Usher Rudd war wütend. »Sie wiegt zehn von Ihrer Sorte auf.«

»Und sie kann sich vor Fans kaum retten.«

»Sie hätte gewonnen.« Usher Rudd bebte vor Wut. »Sie werden verlieren.«

»Mal sehen.« Mein Vater ging mit mir im Schlepptau an ihm vorbei, und Usher Rudd schrie uns eine Frage nach, die ich niemals gestellt hätte, obwohl sie mich selbst brennend interessierte. »Wenn Ihre Frau schon lange tot ist, wie halten Sie’s dann mit Sex?«

Mein Vater hatte das zweifellos gehört, kam aber keinen Moment aus dem Tritt. Ich warf einen Blick auf sein Gesicht, ohne dadurch schlauer zu werden; es verriet weder Unruhe noch Verlegenheit, höchstens - Belustigung.

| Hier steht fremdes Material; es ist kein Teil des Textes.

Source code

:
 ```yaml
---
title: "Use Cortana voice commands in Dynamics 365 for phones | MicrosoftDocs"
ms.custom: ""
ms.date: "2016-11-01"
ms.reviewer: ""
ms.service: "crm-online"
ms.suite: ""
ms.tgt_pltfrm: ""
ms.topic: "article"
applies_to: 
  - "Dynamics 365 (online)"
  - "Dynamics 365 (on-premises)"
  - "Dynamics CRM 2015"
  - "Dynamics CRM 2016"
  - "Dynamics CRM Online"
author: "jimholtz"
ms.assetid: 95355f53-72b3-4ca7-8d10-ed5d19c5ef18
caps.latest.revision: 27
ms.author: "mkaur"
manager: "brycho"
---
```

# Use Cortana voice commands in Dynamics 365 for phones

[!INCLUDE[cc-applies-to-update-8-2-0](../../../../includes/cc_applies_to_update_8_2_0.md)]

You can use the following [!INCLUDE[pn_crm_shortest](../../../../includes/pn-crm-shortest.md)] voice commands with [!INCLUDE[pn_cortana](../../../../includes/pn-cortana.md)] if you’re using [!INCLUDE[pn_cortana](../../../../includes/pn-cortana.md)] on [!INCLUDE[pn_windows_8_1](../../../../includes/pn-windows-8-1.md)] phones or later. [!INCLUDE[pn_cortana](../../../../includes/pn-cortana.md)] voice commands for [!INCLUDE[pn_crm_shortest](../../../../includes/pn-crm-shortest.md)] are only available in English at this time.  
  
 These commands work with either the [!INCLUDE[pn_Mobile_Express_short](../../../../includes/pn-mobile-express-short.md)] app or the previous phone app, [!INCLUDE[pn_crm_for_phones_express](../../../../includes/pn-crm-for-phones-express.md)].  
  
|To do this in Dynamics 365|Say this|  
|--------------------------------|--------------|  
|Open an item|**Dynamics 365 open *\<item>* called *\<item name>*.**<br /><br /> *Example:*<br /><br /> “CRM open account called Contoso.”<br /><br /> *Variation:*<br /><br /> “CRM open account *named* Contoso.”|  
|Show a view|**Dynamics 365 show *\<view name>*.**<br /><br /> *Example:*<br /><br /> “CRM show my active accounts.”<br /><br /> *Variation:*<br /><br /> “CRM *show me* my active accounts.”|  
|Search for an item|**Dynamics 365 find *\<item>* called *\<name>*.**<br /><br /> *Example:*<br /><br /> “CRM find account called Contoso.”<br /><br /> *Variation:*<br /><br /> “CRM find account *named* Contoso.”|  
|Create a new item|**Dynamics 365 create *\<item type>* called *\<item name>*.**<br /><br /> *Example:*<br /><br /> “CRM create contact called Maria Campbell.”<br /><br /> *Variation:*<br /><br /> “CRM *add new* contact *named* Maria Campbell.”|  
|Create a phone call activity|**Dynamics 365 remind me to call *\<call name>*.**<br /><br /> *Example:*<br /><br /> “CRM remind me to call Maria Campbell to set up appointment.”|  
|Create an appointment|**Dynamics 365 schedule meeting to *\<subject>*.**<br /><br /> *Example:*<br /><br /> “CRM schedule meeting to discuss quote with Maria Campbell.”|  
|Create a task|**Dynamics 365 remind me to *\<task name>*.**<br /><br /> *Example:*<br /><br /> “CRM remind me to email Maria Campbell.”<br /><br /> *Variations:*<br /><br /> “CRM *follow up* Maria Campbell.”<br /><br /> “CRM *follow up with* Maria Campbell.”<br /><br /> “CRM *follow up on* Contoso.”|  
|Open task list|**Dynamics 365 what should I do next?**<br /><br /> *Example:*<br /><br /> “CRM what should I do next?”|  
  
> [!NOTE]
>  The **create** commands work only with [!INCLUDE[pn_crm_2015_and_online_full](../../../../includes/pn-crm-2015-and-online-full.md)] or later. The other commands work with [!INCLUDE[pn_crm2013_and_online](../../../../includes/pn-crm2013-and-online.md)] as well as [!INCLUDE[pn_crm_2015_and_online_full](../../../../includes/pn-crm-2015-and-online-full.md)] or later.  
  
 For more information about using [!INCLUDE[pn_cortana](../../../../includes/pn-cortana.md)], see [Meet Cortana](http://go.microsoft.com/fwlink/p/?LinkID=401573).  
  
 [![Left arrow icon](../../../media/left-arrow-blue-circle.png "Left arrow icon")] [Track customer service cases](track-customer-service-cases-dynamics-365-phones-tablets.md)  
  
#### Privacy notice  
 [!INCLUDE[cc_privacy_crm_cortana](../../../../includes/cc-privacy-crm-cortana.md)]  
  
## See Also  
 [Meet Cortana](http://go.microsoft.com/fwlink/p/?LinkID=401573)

Das Mittagessen war eine beschwingte Angelegenheit, denn die Helfer waren noch aufgedreht vom morgendlichen Programm. Am Nachmittag besichtigten wir eine Möbel- und danach eine Farbenfabrik, wobei der Kandidat (am Stock gehend) ganz Ohr für die Lokalprobleme war und Abhilfe versprach, falls er gewählt wurde. Er schüttelte unzählige Hände, gab zahllose Autogramme und hinterließ Hoffnung.

Mervyn Teck war bei seiner Planung noch davon ausgegangen, daß Orinda die Holzarbeiter und die Farbenmischer umgarnen würde, und in der einen oder anderen Werksabteilung stieß der vermeintliche Thronräuber auf Widerstand. Mein Vater entschärfte die Lage, indem er Orindas Verdienste lobte, ohne sich dafür zu entschuldigen, daß man ihn ihr vorgezogen hatte.

»Ein geborener Politiker«, flüsterte eine der Wahlhelferinnen mir ins Ohr. »Bei der gegenwärtigen Stimmung würden wir den Wahlkreis hier mit Orinda verlieren, obwohl sie das natürlich nicht wahrhaben will. Mit Ihrem Vater steigen die Chancen, aber Wähler sind unberechenbar, oft sogar richtig nachtragend, und sie stimmen eher für eine Partei als für Einzelpersonen; deshalb können die Schmuddelvorwürfe Paul Bethune auch nicht viel anhaben, zumal unter den männlichen Wählern ein Seitensprung nicht als große Verfehlung gilt, die wünschen ihm deshalb doch gerade, daß er’s schafft. Und wenn Sie meinen, Frauen würden keinen Ehebrecher wählen, sind Sie auch im Irrtum.«

»Hat Usher Rudd keinen Einfluß auf die Wählerentscheidung?«

»Weniger, als er meint, der kleine Heimtücker. Die Leute hier achten längst nicht so auf ihn wie die hohen Tiere im Parlament. Die haben alle Schiß, daß er in ihrem Vorleben wühlt, und je weiter sie nach oben kommen, desto mehr hassen sie ihn. Es ist ja bekannt, wie schnell Abgeordnete, die ins Gerede kommen, bei ihrer Partei abgemeldet sind.«

Mir war das neu, da ich mich darum noch nie gekümmert hatte.

Auf der Rückfahrt nach Hoopwestern fragte ich meinen Vater, was er von Usher Rudd halte, aber er sagte nur gähnend, er sei k. o. und sein Fuß tue weh, dann schlief er ein. Ich fuhr vorsichtig, weil ich den Straßenverkehr noch nicht gewohnt war, und weckte den Kandidaten durch jähes Bremsen an einer roten Ampel auf.

»Usher Rudd«, sagte er ohne Vorrede, als zählten die zwanzig Minuten zwischen Frage und Antwort überhaupt nicht, »wird sich die Finger am Paragraphen zum Schutz der Privatsphäre verbrennen.«

»Ich wußte gar nicht, daß es dafür Paragraphen gibt.«

»Die kommen.«

»Ach so.«

»Usher Rudd hat rote Haare unter der Baseballmütze.«

»Woher weißt du das?«

»Er war gestern abend auf der Versammlung nach dem Essen. Polly hat ihn mir gezeigt. Schwarzer Trainingsanzug, schwarze Turnschuhe. Hast du ihn nicht gesehen?«

»Nicht, daß ich wüßte.«

»Stell fest, ob er schießen kann.«

Ich war drauf und dran, »wau« oder »wie denn?« zu sagen, verkniff mir aber beides. Mein Vater sah mich schräg an, und ich spürte sein Lächeln.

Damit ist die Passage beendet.